**PROBLEM TO WORK ON:** Show each line of the records in which the word "types" occurs.

**RECORDED INFORMATION:**
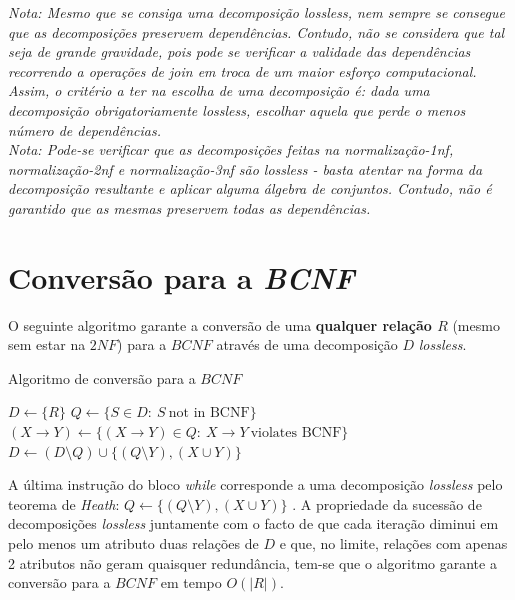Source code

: \documentclass[oneside]{book}
\theoremstyle{definition}
\begin{document}
\textit{Nota: Mesmo que se consiga uma decomposição lossless, nem sempre se consegue que as decomposições preservem dependências. Contudo, não se considera que tal seja de grande gravidade, pois pode se verificar a validade das dependências recorrendo a operações de join em troca de um maior esforço computacional. Assim, o critério a ter na escolha de uma decomposição é: dada uma decomposição obrigatoriamente lossless, escolhar aquela que perde o menos número de dependências.} \\

\textit{Nota: Pode-se verificar que as decomposições feitas na normalização-1nf, normalização-2nf e normalização-3nf são lossless - basta atentar na forma da decomposição resultante e aplicar alguma álgebra de conjuntos. Contudo, não é garantido que as mesmas preservem todas as dependências.}

\section{Conversão para a \textit{BCNF}}

O seguinte algoritmo garante a conversão de uma \textbf{qualquer relação $R$} (mesmo sem estar na $2NF$) para a $BCNF$ através de uma decomposição $D$ \textit{lossless}.

\begin{algorithm}
    \caption{Algoritmo de conversão para a $BCNF$}\label{alg:cap}
    \begin{algorithmic}
    \State $D \gets \{R\}$
        \State $Q \gets \{S \in D : \: S \: \text{not in BCNF}\}$
        \State $(X \rightarrow Y) \gets \{(X \rightarrow Y) \in Q : \: X \rightarrow Y \: \text{violates BCNF}\}$
        \State $D \gets (D \setminus Q) \cup \{(Q \setminus Y), (X \cup Y)\}$
    \EndWhile
    \end{algorithmic}
 \end{algorithm}

 A última instrução do bloco \textit{while} corresponde a uma decomposição \textit{lossless} pelo teorema de \textit{Heath}: $Q \gets \{(Q \setminus Y), (X \cup Y)\}$ . A propriedade da sucessão de decomposições \textit{lossless} juntamente com o facto de que cada iteração diminui em pelo menos um atributo duas relações de $D$ e que, no limite, relações com apenas 2 atributos não geram quaisquer redundância, tem-se que o algoritmo garante a conversão para a $BCNF$ em tempo $O(|R|)$. \\
\end{document}
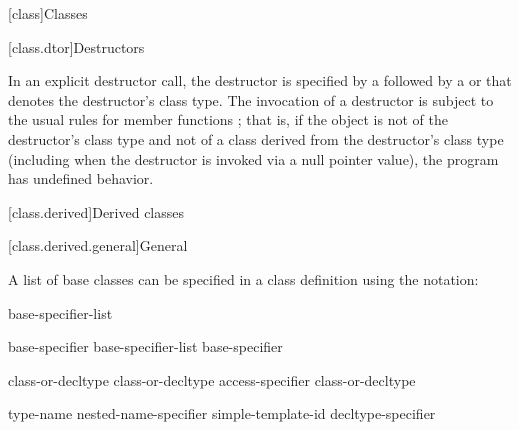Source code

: \documentclass{wg21}
\begin{document}
[class]{Classes}

[class.dtor]{Destructors}%


\pnum
{}%
In an explicit destructor call, the destructor is specified by a
\tcode{\~{}}
followed by a
 or 
that denotes the destructor's class type.
The invocation of a destructor is subject to the usual rules for member
functions ;
that is, if the object is not of the destructor's class type and
not of a class derived from the destructor's class type (including when
the destructor is invoked via a null pointer value), the program has
undefined behavior.

[class.derived]{Derived classes}%

[class.derived.general]{General}%


\pnum
{}%
%
%
A list of base classes can be specified in a class definition using
the notation:

\begin{bnf}
    \br
    \terminal{:} base-specifier-list
\end{bnf}


\begin{bnf}
    \br
    base-specifier \br
    base-specifier-list \terminal{,} base-specifier 
\end{bnf}

\begin{bnf}
    \br
     class-or-decltype\br
       class-or-decltype\br
     access-specifier  class-or-decltype
\end{bnf}

\begin{bnf}
    \br
     type-name\br
    nested-name-specifier  simple-template-id\br
    decltype-specifier\br
\end{bnf}
\end{document}
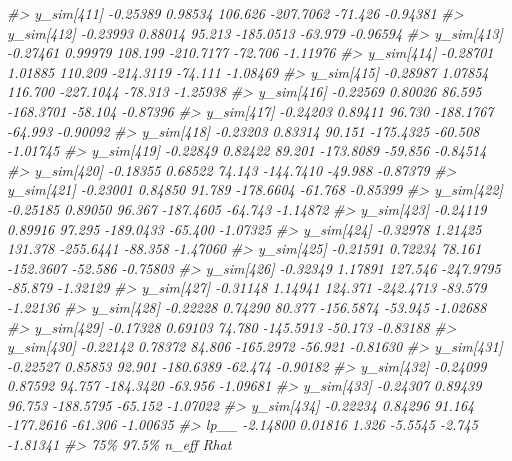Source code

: \documentclass[
  10pt,
  italian,
  a4paper,
  extrafontsizes,onecolumn,openright
  ]{memoir}
\newenvironment{Shaded}{\begin{snugshade}}{\end{snugshade}}
\newcommand{\CommentTok}[1]{\textcolor[rgb]{0.56,0.35,0.01}{\textit{#1}}}
\begin{document}
\begin{Shaded}
\begin{Highlighting}[]
\CommentTok{\#\textgreater{} y\_sim[411] {-}0.25389 0.98534 106.626 {-}207.7062 {-}71.426 {-}0.94381}
\CommentTok{\#\textgreater{} y\_sim[412] {-}0.23993 0.88014  95.213 {-}185.0513 {-}63.979 {-}0.96594}
\CommentTok{\#\textgreater{} y\_sim[413] {-}0.27461 0.99979 108.199 {-}210.7177 {-}72.706 {-}1.11976}
\CommentTok{\#\textgreater{} y\_sim[414] {-}0.28701 1.01885 110.209 {-}214.3119 {-}74.111 {-}1.08469}
\CommentTok{\#\textgreater{} y\_sim[415] {-}0.28987 1.07854 116.700 {-}227.1044 {-}78.313 {-}1.25938}
\CommentTok{\#\textgreater{} y\_sim[416] {-}0.22569 0.80026  86.595 {-}168.3701 {-}58.104 {-}0.87396}
\CommentTok{\#\textgreater{} y\_sim[417] {-}0.24203 0.89411  96.730 {-}188.1767 {-}64.993 {-}0.90092}
\CommentTok{\#\textgreater{} y\_sim[418] {-}0.23203 0.83314  90.151 {-}175.4325 {-}60.508 {-}1.01745}
\CommentTok{\#\textgreater{} y\_sim[419] {-}0.22849 0.82422  89.201 {-}173.8089 {-}59.856 {-}0.84514}
\CommentTok{\#\textgreater{} y\_sim[420] {-}0.18355 0.68522  74.143 {-}144.7410 {-}49.988 {-}0.87379}
\CommentTok{\#\textgreater{} y\_sim[421] {-}0.23001 0.84850  91.789 {-}178.6604 {-}61.768 {-}0.85399}
\CommentTok{\#\textgreater{} y\_sim[422] {-}0.25185 0.89050  96.367 {-}187.4605 {-}64.743 {-}1.14872}
\CommentTok{\#\textgreater{} y\_sim[423] {-}0.24119 0.89916  97.295 {-}189.0433 {-}65.400 {-}1.07325}
\CommentTok{\#\textgreater{} y\_sim[424] {-}0.32978 1.21425 131.378 {-}255.6441 {-}88.358 {-}1.47060}
\CommentTok{\#\textgreater{} y\_sim[425] {-}0.21591 0.72234  78.161 {-}152.3607 {-}52.586 {-}0.75803}
\CommentTok{\#\textgreater{} y\_sim[426] {-}0.32349 1.17891 127.546 {-}247.9795 {-}85.879 {-}1.32129}
\CommentTok{\#\textgreater{} y\_sim[427] {-}0.31148 1.14941 124.371 {-}242.4713 {-}83.579 {-}1.22136}
\CommentTok{\#\textgreater{} y\_sim[428] {-}0.22228 0.74290  80.377 {-}156.5874 {-}53.945 {-}1.02688}
\CommentTok{\#\textgreater{} y\_sim[429] {-}0.17328 0.69103  74.780 {-}145.5913 {-}50.173 {-}0.83188}
\CommentTok{\#\textgreater{} y\_sim[430] {-}0.22142 0.78372  84.806 {-}165.2972 {-}56.921 {-}0.81630}
\CommentTok{\#\textgreater{} y\_sim[431] {-}0.22527 0.85853  92.901 {-}180.6389 {-}62.474 {-}0.90182}
\CommentTok{\#\textgreater{} y\_sim[432] {-}0.24099 0.87592  94.757 {-}184.3420 {-}63.956 {-}1.09681}
\CommentTok{\#\textgreater{} y\_sim[433] {-}0.24307 0.89439  96.753 {-}188.5795 {-}65.152 {-}1.07022}
\CommentTok{\#\textgreater{} y\_sim[434] {-}0.22234 0.84296  91.164 {-}177.2616 {-}61.306 {-}1.00635}
\CommentTok{\#\textgreater{} lp\_\_       {-}2.14800 0.01816   1.326   {-}5.5545  {-}2.745 {-}1.81341}
\CommentTok{\#\textgreater{}               75\%   97.5\% n\_eff Rhat}

\end{Highlighting}
\end{Shaded}
\end{document}
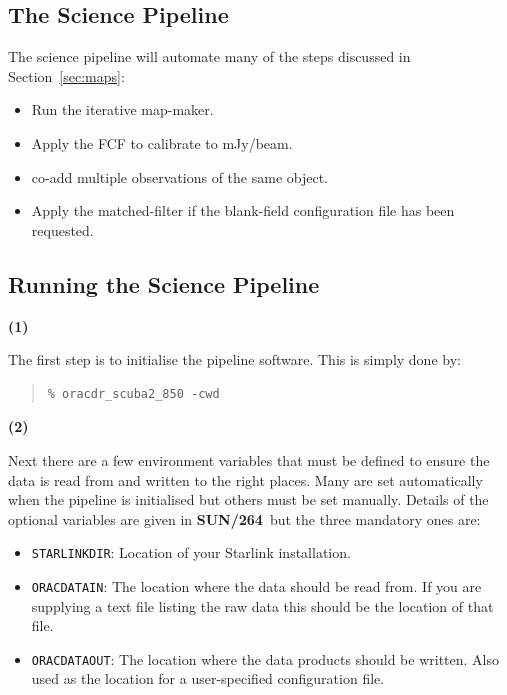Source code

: \documentclass[twoside,11pt]{article}
\newcommand{\htmlref}[2]{#1}
\newcommand{\latexhtml}[2]{#1}
\newcommand{\xref}[3]{#1}
\newcommand{\xlabel}[1]{}
\renewcommand{\_}{\texttt{\symbol{95}}}
\newenvironment{myquote}{\begin{quote}\begin{small}}{\end{small}\end{quote}}
\newcommand{\param}[1]{\texttt{#1}}
\newcommand{\pipelinesun}{\xref{\textbf{SUN/264}}{sun264}{}}
\newcommand{\cref}[3]{\latexhtml{#1~\ref{#2}}{\htmlref{#3}{#2}}}
\begin{document}
\subsection{\xlabel{science_pl}The Science Pipeline}
The science pipeline will automate many of the steps discussed in
\cref{Section}{sec:maps}{Reducing your data}:
\vspace{-0.3cm}
\begin{itemize}\itemsep-0.3em
\item Run the iterative map-maker.
\item Apply the FCF to calibrate to mJy/beam.
\item co-add multiple observations of the same object.
\item Apply the matched-filter if the blank-field configuration file
has been requested.
\end{itemize}

\subsection{\xlabel{running_pl}Running the Science Pipeline}
\label{sec:runpl}
\begin{minipage}[t]{0.05\linewidth}
\textbf{(1)}
\end{minipage}
\begin{minipage}[t]{0.95\linewidth}
The first step is to initialise the pipeline software. This is simply done by:
\begin{myquote}
\begin{verbatim}
% oracdr_scuba2_850 -cwd

\end{verbatim}
\end{myquote}
\end{minipage}

\begin{minipage}[t]{0.05\linewidth}
\textbf{(2)}
\end{minipage}
\begin{minipage}[t]{0.95\linewidth}
Next there are a few environment variables that must be defined to
ensure the data is read from and written to the right places. Many are
set automatically when the pipeline is initialised but others must be
set manually. Details of the optional variables are given in
\pipelinesun\ but the three mandatory ones are:
\begin{itemize}\itemsep-0.1em
\item \param{STARLINK\_DIR}: Location of your Starlink installation.
\item \param{ORAC\_DATA\_IN}: The location where the data should be read from.
If you are supplying a text file listing the raw data this should be the
location of that file.
\item \param{ORAC\_DATA\_OUT}: The location where the data products should be
written. Also used as the location for a user-specified configuration file.\\
\end{itemize}
\end{minipage}
\end{document}

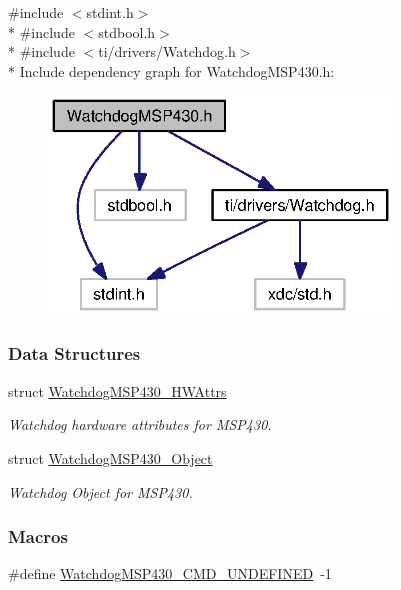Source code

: {\ttfamily \#include $<$stdint.\-h$>$}\\*
{\ttfamily \#include $<$stdbool.\-h$>$}\\*
{\ttfamily \#include $<$ti/drivers/\-Watchdog.\-h$>$}\\*
Include dependency graph for Watchdog\-M\-S\-P430.\-h\-:
\nopagebreak
\begin{figure}[H]
\begin{center}
\leavevmode
\includegraphics[width=259pt]{_watchdog_m_s_p430_8h__incl}
\end{center}
\end{figure}
\subsubsection*{Data Structures}
\begin{DoxyCompactItemize}
\item 
struct \hyperlink{struct_watchdog_m_s_p430___h_w_attrs}{Watchdog\-M\-S\-P430\-\_\-\-H\-W\-Attrs}
\begin{DoxyCompactList}\small\item\em Watchdog hardware attributes for M\-S\-P430. \end{DoxyCompactList}\item 
struct \hyperlink{struct_watchdog_m_s_p430___object}{Watchdog\-M\-S\-P430\-\_\-\-Object}
\begin{DoxyCompactList}\small\item\em Watchdog Object for M\-S\-P430. \end{DoxyCompactList}\end{DoxyCompactItemize}
\subsubsection*{Macros}
\begin{DoxyCompactItemize}
\item 
\#define \hyperlink{_watchdog_m_s_p430_8h_a513f6cf0d1683de949d8ec8079d5470c}{Watchdog\-M\-S\-P430\-\_\-\-C\-M\-D\-\_\-\-U\-N\-D\-E\-F\-I\-N\-E\-D}~-\/1
\end{DoxyCompactItemize}
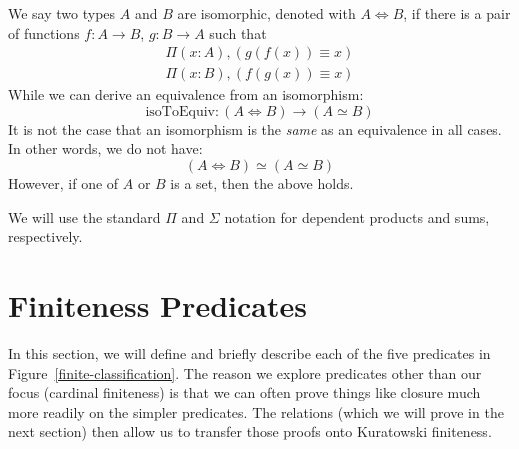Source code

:\begin{romdefinition}[Isomorphism]
  We say two types \(A\) and \(B\) are isomorphic, denoted with \(A \iff B\), if
  there is a pair of functions \(f : A \rightarrow B\), \(g : B \rightarrow A\)
  such that
  \begin{equation}
    \begin{aligned}
      \Pi(x : A) , (g(f(x)) \equiv x) \\
      \Pi(x : B) , (f(g(x)) \equiv x)
    \end{aligned}
  \end{equation}
  While we can derive an equivalence from an isomorphism:
  \begin{equation}
    \text{isoToEquiv} : (A \iff B) \rightarrow (A \simeq B)
  \end{equation}
  It is not the case that an isomorphism is the \emph{same} as an equivalence in
  all cases.
  In other words, we do not have:
  \begin{equation}
    (A \iff B) \simeq (A \simeq B)
  \end{equation}
  However, if one of \(A\) or \(B\) is a set, then the above holds.
\end{romdefinition}




We will use the standard \(\Pi\) and \(\Sigma\) notation for dependent products
and sums, respectively.

\section{Finiteness Predicates}
In this section, we will define and briefly describe each of the five predicates
in Figure~\ref{finite-classification}.
The reason we explore predicates other than our focus (cardinal finiteness) is
that we can often prove things like closure much more readily on the simpler
predicates.
The relations (which we will prove in the next section) then allow us to
transfer those proofs onto Kuratowski finiteness.
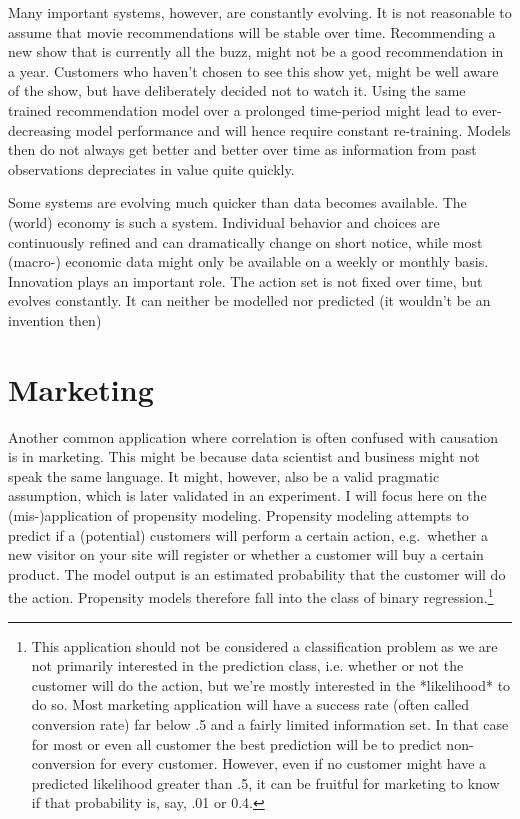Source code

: \documentclass[
]{book}
\theoremstyle{definition}
\theoremstyle{definition}
\theoremstyle{definition}
\theoremstyle{remark}
\begin{document}
Many important systems, however, are constantly evolving. It is not reasonable to assume that movie recommendations will be stable over time. Recommending a new show that is currently all the buzz, might not be a good recommendation in a year. Customers who haven't chosen to see this show yet, might be well aware of the show, but have deliberately decided not to watch it. Using the same trained recommendation model over a prolonged time-period might lead to ever-decreasing model performance and will hence require constant re-training. Models then do not always get better and better over time as information from past observations depreciates in value quite quickly.

Some systems are evolving much quicker than data becomes available. The (world) economy is such a system. Individual behavior and choices are continuously refined and can dramatically change on short notice, while most (macro-) economic data might only be available on a weekly or monthly basis.
Innovation plays an important role. The action set is not fixed over time, but evolves constantly. It can neither be modelled nor predicted (it wouldn't be an invention then)

\hypertarget{marketing}{%
\section{Marketing}\label{marketing}}

Another common application where correlation is often confused with causation is in marketing. This might be because data scientist and business might not speak the same language. It might, however, also be a valid pragmatic assumption, which is later validated in an experiment.
I will focus here on the (mis-)application of propensity modeling. Propensity modeling attempts to predict if a (potential) customers will perform a certain action, e.g.~whether a new visitor on your site will register or whether a customer will buy a certain product. The model output is an estimated probability that the customer will do the action. Propensity models therefore fall into the class of binary regression.\footnote{This application should not be considered a classification problem as we are not primarily interested in the prediction class, i.e. whether or not the customer will do the action, but we're mostly interested in the *likelihood* to do so. Most marketing application will have a success rate (often called conversion rate) far below .5 and a fairly limited information set. In that case for most or even all customer the best prediction will be to predict non-conversion for every customer. However, even if no customer might have a predicted likelihood greater than .5, it can be fruitful for marketing to know if that probability is, say, .01 or 0.4.}
\end{document}
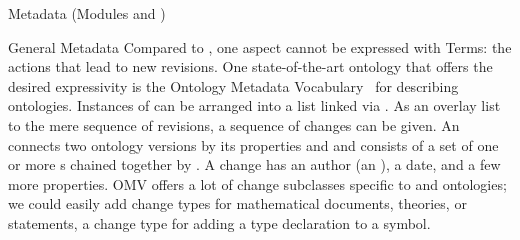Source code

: \begin{tchapter}[id=metadata,short=Metadata]{Metadata (Modules {} and  {})}
\begin{tsection}{General Metadata}
Compared to , one aspect cannot be expressed with \dcmi
Terms: the actions that lead to new revisions.  One state-of-the-art
ontology that offers the desired expressivity is the Ontology Metadata
Vocabulary~\cite{OMV:on,PHCG:ChangeReprOWL2Onto09} for describing
ontologies. Instances of  can be
arranged into a list linked via .  As
an overlay list to the mere sequence of revisions, a sequence of
changes can be given.  An 
connects two ontology versions by its properties
 and
 and consists of a set of one or more
s chained together by
.  A change has an author (an
), a date, and a few more properties.  OMV
offers a lot of change subclasses specific to \rdfs and \owl
ontologies; we could easily add change types for mathematical
documents, theories, or statements, \eg a change type for adding a
type declaration to a symbol.



\end{tsection}
\end{tchapter}
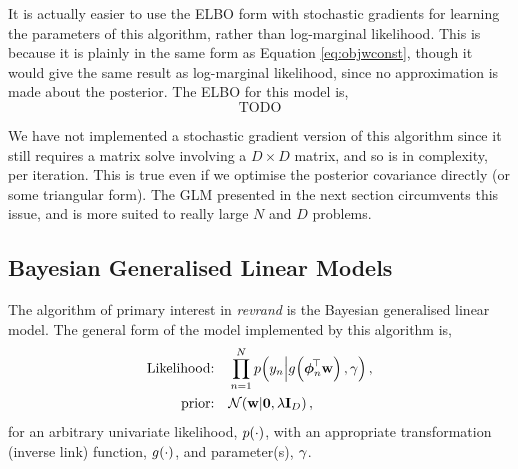 \documentclass[11pt, oneside]{article}
\begin{document}
It is actually easier to use the ELBO form with stochastic gradients for
learning the parameters of this algorithm, rather than log-marginal likelihood.
This is because it is plainly in the same form as Equation
\eqref{eq:objwconst}, though it would give the same result as log-marginal
likelihood, since no approximation is made about the posterior. The ELBO for
this model is,
\begin{equation}
    \text{TODO}
\end{equation}

We have not implemented a stochastic gradient version of this algorithm since
it still requires a matrix solve involving a $D \times D$ matrix, and so is
 in complexity, per iteration. This is true even if we optimise the
posterior covariance directly (or some triangular form). The GLM presented in
the next section circumvents this issue, and is more suited to really large $N$
and $D$ problems.


\subsection{Bayesian Generalised Linear Models}

The algorithm of primary interest in \emph{revrand} is the Bayesian generalised
linear model. The general form of the model implemented by this algorithm is,
\begin{align}
    \text{Likelihood:} \quad &\prod^N_{n=1} 
        p\!\left({y_n}\middle\vert{\ensuremath{{g}_{}\!\left({{\boldsymbol\phi_n^{\!\top}\mathbf{w}}}\right)}, \ensuremath{\gamma}}\right), 
        \label{eq:glmlike} \\
    \text{prior:} \quad &\mathcal{N}\!\left({\mathbf{w}}\middle\vert{\mathbf{0}, \ensuremath{\lambda}\ensuremath{\mathbf{I}_{D}}}\right),
\end{align}
for an arbitrary univariate likelihood, $p\!\left({\cdot}\right)$, with an appropriate
transformation (inverse link) function, ${g}_{}\!\left({{\cdot}}\right)$, and parameter(s),
$\gamma$. 
\end{document}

**SOLUTION TO THE PROBLEM:**
  We say two types \(A\) and \(B\) are isomorphic, denoted with \(A \iff B\), if
ontologies; we could easily add change types for mathematical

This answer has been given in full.